2) Os representantes da Fênix fizeram reuniões com mais de 100 brasileiros que se mostraram interessados pelo serviço. Eles explicaram como funcionava a adoção de adultos, prevista na legislação brasileira, e disseram que em troca de 3,7 mil libras esterlinas (mais de R$ 11 mil) poderiam tocar os processos na Justiça brasileira. Para isso, os brasileiros teriam que encontrar pais adotivos, de preferência da nacionalidade portuguesa.

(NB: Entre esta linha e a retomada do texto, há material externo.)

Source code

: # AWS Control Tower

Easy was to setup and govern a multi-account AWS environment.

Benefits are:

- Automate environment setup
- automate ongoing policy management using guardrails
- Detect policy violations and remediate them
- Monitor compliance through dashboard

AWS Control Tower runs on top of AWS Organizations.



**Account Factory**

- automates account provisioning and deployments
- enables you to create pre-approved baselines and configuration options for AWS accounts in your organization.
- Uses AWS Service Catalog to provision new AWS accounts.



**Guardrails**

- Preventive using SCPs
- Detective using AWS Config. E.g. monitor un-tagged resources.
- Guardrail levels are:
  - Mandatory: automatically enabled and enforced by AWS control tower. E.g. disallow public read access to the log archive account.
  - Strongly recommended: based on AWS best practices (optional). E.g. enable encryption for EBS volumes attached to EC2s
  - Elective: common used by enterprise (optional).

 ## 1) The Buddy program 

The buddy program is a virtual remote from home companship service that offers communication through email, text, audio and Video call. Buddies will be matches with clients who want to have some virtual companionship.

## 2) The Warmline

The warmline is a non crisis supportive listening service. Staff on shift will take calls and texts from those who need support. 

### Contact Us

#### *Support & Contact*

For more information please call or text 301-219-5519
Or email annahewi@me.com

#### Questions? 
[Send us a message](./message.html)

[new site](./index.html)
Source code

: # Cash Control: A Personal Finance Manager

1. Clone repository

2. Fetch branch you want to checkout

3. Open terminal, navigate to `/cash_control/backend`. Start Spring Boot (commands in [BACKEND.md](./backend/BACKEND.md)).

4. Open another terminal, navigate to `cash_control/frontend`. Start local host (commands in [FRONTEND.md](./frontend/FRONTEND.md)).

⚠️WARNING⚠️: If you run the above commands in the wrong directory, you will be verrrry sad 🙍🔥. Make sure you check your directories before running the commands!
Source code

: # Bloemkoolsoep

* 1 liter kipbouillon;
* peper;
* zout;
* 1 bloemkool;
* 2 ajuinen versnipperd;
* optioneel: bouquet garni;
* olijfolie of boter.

3) Diante do interesse, os representantes da Fênix sugeriram a adoção mediante pagamento. Alguns brasileiros foram adotados por amigos e vizinhos, mas outros procuraram cidadãos de Portugal dispostos a receber em troca da adoção.
4) Há cerca de seis meses, a Fênix fechou as portas. A Polícia de Londres não confirma, mas brasileiros que vivem na cidade acreditam que o sócio da empresa, Cláudio Domiciano, teria sido preso em território britânico. Ainda assim, o funcionário da Fênix Mateus Coco continuou a negociar com os brasileiros.
5) Pelo menos três advogados de cidades como Ceres e Carmo do Rio Verde, no interior de Goiás, receberam dinheiro para atuar em processos de adoção de adultos. Os advogados Paulo Alves Ferreira da Silva e Igor Santos Ferreira da Silva, pai e filho, estão com a prisão preventiva decretada. A Justiça também determinou a prisão de Felipe de Freitas Monteiro, servidor da Justiça.
6) A Justiça cancelou pelo menos 75 processos que estavam em andamento. Com a suspensão das sentenças, a nova certidão de nascimento perde o valor e os brasileiros não poderão mais pedir a cidadania estrangeira.